Esisteva una netta distinzione tra gli amici del mare e quelli dell’inverno. Quando finiva l’estate ci si salutava come se si dovesse partire per la legione straniera. Anche se si era della stessa città la regola sacra era che gli amici del mare si frequentavano solo nei mesi estivi. Guai incontrarli anche di inverno. Non ricordo perchè ma era così.
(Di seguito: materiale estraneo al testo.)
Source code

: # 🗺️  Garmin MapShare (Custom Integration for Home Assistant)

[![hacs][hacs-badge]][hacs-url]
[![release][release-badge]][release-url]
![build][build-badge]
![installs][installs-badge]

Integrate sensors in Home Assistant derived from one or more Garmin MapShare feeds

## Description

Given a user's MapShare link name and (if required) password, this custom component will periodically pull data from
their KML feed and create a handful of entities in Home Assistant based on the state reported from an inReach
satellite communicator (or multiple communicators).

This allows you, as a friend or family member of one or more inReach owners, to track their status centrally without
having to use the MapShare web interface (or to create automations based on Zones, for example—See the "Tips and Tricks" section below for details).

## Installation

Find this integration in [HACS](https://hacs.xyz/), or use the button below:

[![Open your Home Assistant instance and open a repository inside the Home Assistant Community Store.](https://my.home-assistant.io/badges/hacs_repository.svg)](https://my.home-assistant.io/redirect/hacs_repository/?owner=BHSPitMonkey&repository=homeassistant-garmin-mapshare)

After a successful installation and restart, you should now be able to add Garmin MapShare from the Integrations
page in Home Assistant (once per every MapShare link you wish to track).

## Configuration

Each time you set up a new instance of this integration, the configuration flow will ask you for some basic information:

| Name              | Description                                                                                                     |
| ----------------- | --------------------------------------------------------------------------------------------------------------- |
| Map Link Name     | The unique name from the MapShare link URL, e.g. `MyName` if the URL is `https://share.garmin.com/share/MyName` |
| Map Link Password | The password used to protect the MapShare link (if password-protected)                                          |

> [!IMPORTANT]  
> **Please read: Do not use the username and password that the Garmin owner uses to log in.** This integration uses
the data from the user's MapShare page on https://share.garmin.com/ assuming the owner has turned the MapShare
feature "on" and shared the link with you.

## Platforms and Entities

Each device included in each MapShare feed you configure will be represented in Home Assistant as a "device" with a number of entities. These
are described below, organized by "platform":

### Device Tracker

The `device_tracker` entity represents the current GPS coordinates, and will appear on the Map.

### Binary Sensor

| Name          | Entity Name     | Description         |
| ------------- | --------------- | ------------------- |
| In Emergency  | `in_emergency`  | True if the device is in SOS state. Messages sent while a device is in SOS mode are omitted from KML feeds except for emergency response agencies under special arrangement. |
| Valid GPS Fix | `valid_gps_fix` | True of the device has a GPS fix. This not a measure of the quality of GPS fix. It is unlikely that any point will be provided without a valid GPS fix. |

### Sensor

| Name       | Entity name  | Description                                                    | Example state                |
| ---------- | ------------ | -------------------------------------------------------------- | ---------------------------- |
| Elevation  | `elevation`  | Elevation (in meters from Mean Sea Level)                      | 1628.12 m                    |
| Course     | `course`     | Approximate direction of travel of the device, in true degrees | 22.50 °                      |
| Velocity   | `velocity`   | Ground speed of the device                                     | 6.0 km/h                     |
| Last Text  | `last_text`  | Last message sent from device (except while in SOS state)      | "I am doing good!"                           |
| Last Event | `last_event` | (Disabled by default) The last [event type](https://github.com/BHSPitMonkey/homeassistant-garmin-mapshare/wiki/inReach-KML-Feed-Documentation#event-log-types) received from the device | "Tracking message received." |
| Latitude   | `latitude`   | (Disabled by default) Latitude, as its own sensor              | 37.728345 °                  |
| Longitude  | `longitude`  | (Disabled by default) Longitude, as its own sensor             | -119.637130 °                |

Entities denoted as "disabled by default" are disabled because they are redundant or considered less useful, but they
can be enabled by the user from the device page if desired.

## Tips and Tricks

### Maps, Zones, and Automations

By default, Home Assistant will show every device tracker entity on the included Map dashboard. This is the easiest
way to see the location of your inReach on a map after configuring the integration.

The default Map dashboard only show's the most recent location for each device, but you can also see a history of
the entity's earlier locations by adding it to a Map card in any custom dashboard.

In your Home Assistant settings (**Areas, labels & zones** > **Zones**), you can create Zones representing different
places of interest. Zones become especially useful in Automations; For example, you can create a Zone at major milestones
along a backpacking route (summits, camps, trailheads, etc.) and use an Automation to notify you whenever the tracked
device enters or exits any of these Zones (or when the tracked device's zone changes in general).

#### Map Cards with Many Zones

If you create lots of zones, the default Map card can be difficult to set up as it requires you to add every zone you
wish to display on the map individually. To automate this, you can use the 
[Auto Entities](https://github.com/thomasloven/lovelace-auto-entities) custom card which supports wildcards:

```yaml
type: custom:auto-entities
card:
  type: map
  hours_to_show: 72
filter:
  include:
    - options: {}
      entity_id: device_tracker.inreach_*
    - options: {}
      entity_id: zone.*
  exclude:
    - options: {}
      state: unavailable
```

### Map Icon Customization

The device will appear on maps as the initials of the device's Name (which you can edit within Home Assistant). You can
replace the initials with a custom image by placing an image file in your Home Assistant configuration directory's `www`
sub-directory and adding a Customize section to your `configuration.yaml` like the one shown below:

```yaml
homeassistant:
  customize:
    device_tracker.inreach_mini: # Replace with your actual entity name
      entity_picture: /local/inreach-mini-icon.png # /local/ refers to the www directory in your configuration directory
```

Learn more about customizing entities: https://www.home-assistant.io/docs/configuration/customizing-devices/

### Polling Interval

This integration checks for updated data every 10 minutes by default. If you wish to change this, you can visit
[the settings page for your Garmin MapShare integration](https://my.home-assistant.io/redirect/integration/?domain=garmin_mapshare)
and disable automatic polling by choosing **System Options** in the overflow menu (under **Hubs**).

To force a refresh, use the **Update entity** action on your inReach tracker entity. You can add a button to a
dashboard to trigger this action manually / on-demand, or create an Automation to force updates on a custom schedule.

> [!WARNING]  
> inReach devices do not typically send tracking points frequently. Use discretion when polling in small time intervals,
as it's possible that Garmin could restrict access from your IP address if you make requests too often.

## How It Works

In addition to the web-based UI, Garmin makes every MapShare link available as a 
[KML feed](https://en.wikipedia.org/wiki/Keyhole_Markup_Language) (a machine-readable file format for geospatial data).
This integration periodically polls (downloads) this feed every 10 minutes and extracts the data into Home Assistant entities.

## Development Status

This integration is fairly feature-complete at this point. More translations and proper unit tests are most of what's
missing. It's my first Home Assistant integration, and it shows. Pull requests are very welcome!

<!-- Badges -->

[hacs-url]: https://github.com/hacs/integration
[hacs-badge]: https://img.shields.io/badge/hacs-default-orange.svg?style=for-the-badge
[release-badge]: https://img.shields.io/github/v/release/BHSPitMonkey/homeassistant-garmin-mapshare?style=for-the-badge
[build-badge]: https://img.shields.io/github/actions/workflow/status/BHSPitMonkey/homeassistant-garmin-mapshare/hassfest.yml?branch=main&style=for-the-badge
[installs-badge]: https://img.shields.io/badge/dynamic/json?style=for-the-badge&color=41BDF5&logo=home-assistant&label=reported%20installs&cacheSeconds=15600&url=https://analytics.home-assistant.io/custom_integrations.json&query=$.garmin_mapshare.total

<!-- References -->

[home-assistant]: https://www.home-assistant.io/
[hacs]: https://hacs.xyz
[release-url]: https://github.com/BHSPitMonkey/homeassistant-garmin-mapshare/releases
#6 La lotta per il telefono di casa

Il momento più eccitante di quando si stava a casa era lo squillo del telefono. Un suono carico di sogni e di speranze infinite. E chi aveva fratelli si sfidava nella corsa per rispondere, anche per evitare imbarazzi di dover spiegare chi era.
Quando si chiamava a casa di un’amica si sperava rispondesse di persona per evitare l’impappinamento con la mamma o, peggio, con il papà. Se lei non era in casa poteva anche essere sparita per sempre.

#7 I passatempi

I trasferelli. La gara di bolle con le Big Babol. La prima Saltafoss. La solennità della televisione, Sandokan, Goldrake, i giovedì con Mike Bongiorno, Stursky e Hutch, Happy Days, Fantastico con la lotteria Italia. Novantesimo minuto e le domeniche in giro con il sottofondo delle radioline, quanto fa il Milan? Le biglie con i ciclisti e le piste fatte trascinando per i piedi sulla sabbia il bambino più piccolo. Le caramelle tedesche che esplodevano in bocca con i pezzettini che rimbalzavano tra gola, denti e palato. 

#8 La musica

Lo stereo in spiaggia. Le prime radio. Poche canzoni che si conoscevano a memoria. L’uscita evento di un nuovo LP. Il Vasco pre Bollicine, i Police, i primi U2, i Duran a Sanremo, la new wave. I concerti di culto. Musica commerciale contro musica d’autore. La pubblicità della Coca Cola a Natale.

 

#9 L’autorità

Era un mondo di autorità assolute. Fermi a tavola finchè non si è finito. No, perchè?, perchè no! Sull’attenti all’entrata dell’insegnante. Guai rispondergli. Il telegiornale, il prete. Alla messa arrivare prima del Vangelo se no non conta.

#10 La sensazione di essere immortali

Non esistevano pericoli. Si usciva da soli, si prendevano i mezzi pubblici fin da bambini, si stava in giro senza lasciare segni di sé fino al tramonto, ci si rovinava cadendo con la bici, pestandosi, ci si lanciava i sassi, ci si legnava coni bastoni, ci si rincorreva tra le auto. L’unico pericolo era lo sconosciuto che ti offriva delle caramelle. Ma nessuno lo ha mai incontrato.